Reported by: davidsarah Owned by: davidsarah
Priority: major Milestone: undecided
Component: code-frontend Version: 1.8.0
Keywords: preservation availability dirnodes anti-censorship Cc: srl@…
Launchpad Bug:

Description (last modified by daira)

As pointed out in this tahoe-dev subthread, if you only know how to reach a given file via a sequence of dirnodes from some root, then loss of any of those dirnodes will effectively make the file unavailable.

This implies that you might want to choose the encoding parameters and happiness threshold to provide greater redundancy for dirnodes.

Change History (9)

comment:1 Changed at 2010-11-08T15:15:26Z by davidsarah

  • Description modified (diff)

comment:2 Changed at 2010-12-16T01:02:21Z by davidsarah

  • Keywords anti-censorship added

comment:3 Changed at 2011-01-06T02:00:55Z by davidsarah

  • Owner set to davidsarah
  • Status changed from new to assigned

This is too intrusive for 1.8.2, but should be a high priority for 1.9.0.

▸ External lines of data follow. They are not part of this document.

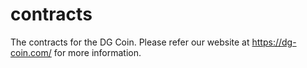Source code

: # contracts
The contracts for the DG Coin. Please refer our website at https://dg-coin.com/ for more information.
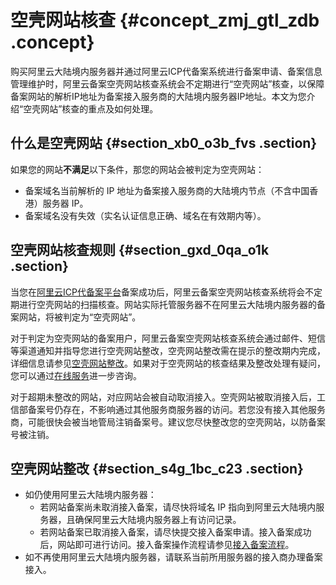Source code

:# 空壳网站核查 {#concept_zmj_gtl_zdb .concept}

购买阿里云大陆境内服务器并通过阿里云ICP代备案系统进行备案申请、备案信息管理维护时，阿里云备案空壳网站核查系统会不定期进行“空壳网站”核查，以保障备案网站的解析IP地址为备案接入服务商的大陆境内服务器IP地址。本文为您介绍“空壳网站”核查的重点及如何处理。

## 什么是空壳网站 {#section_xb0_o3b_fvs .section}

如果您的网站**不满足**以下条件，那您的网站会被判定为空壳网站：

-   备案域名当前解析的 IP 地址为备案接入服务商的大陆境内节点（不含中国香港）服务器 IP。
-   备案域名没有失效（实名认证信息正确、域名在有效期内等）。

## 空壳网站核查规则 {#section_gxd_0qa_o1k .section}

当您在[阿里云ICP代备案平台](https://beian.aliyun.com/order/index.htm)备案成功后，阿里云备案空壳网站核查系统将会不定期进行空壳网站的扫描核查。网站实际托管服务器不在阿里云大陆境内服务器的备案网站，将被判定为“空壳网站”。

对于判定为空壳网站的备案用户，阿里云备案空壳网站核查系统会通过邮件、短信等渠道通知并指导您进行空壳网站整改，空壳网站整改需在提示的整改期内完成，详细信息请参见[空壳网站整改](#section_s4g_1bc_c23)。如果对于空壳网站的核查结果及整改处理有疑问，您可以通过[在线服务](https://ia.aliyun.com/home/oneQuestion/696001)进一步咨询。

对于超期未整改的网站，对应网站会被自动取消接入。空壳网站被取消接入后，工信部备案号仍存在，不影响通过其他服务商服务器的访问。若您没有接入其他服务商，可能很快会被当地管局注销备案号。建议您尽快整改您的空壳网站，以防备案号被注销。

## 空壳网站整改 {#section_s4g_1bc_c23 .section}

-   如仍使用阿里云大陆境内服务器：
    -   若网站备案尚未取消接入备案，请尽快将域名 IP 指向到阿里云大陆境内服务器，且确保阿里云大陆境内服务器上有访问记录。
    -   若网站备案已取消接入备案，请尽快提交接入备案申请。接入备案成功后，网站即可进行访问。接入备案操作流程请参见[接入备案流程](../cn.zh-CN/ICP备案流程（PC端）/验证备案类型/接入备案.md#)。
-   如不再使用阿里云大陆境内服务器，请联系当前所用服务器的接入商办理备案接入。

comment:4 Changed at 2011-01-06T06:45:10Z by zooko

I don't agree with the whole idea. We don't know that a given directory is more important than the files it references -- I often reference files from a directory which I also have directly linked from other directories or from my bookmarks or my personal html files or what have you. And we don't know that directories are smaller than files -- sometimes people use small files and sometimes people use large directories. I think if you have any non-negligible chance at all of losing an object then you have a problem, and the solution to that problem is not automated configuration in which some objects get more robust encoding than others. That's because the default fixed encoding for all objects should be robust enough to make probabilistic loss due to "oops I didn't have enough shares" never happen. If you're still having object loss then you have a deeper problem than "Oh I needed a more robust encoding.". I also don't like adding to the cognitive complexity for users, who already struggle mightily to understand what erasure coding means, what the default settings are, how the shares are distributed to servers, what happens when you re-upload, what happens if you change the encoding configuration, etc., etc. Having different types of objects encoded differently is only going to make it harder for them to understand and manage their grid and address their real risks of data loss.

comment:5 follow-up: Changed at 2011-01-06T19:17:32Z by warner

I guess I'm +0 on the general idea of making dirnodes more robust than the default, and -0 about the implementation/configuration complexity involved. If you have a deep directory tree, and the only path from a rootcap to a filenode is through 10 subdirectories, then your chances of recovering the file are P(recover_dirnode)10*P(recover_filenode) . We provision things to make sure that P(recover_node) is extremely high, but that x10 is a big factor, so making P(recover_dirnode) even higher isn't a bad idea.

But I agree that it's a pretty vague heuristic, and it'd be nicer to have something less uncertain, or at least some data to work from. I'd bet that most people retain a small number of rootcaps and use them to access a much larger number of files, and that making dirnodes more reliable (at the cost of more storage space) would be a good thing for 95% of the use cases. (note that folks who keep track of individual filecaps directly, like a big database or something, would not see more storage space consumed by this change).

On the "data to work from" front, it might be interesting if tahoe deep-stats built a histogram of node-depth (i.e. number of dirnodes traversed, from the root, for each file). With the exception of multiply-linked nodes and additional external rootcaps, this might give us a better notion of how much dirnode reliability affects filenode reachability.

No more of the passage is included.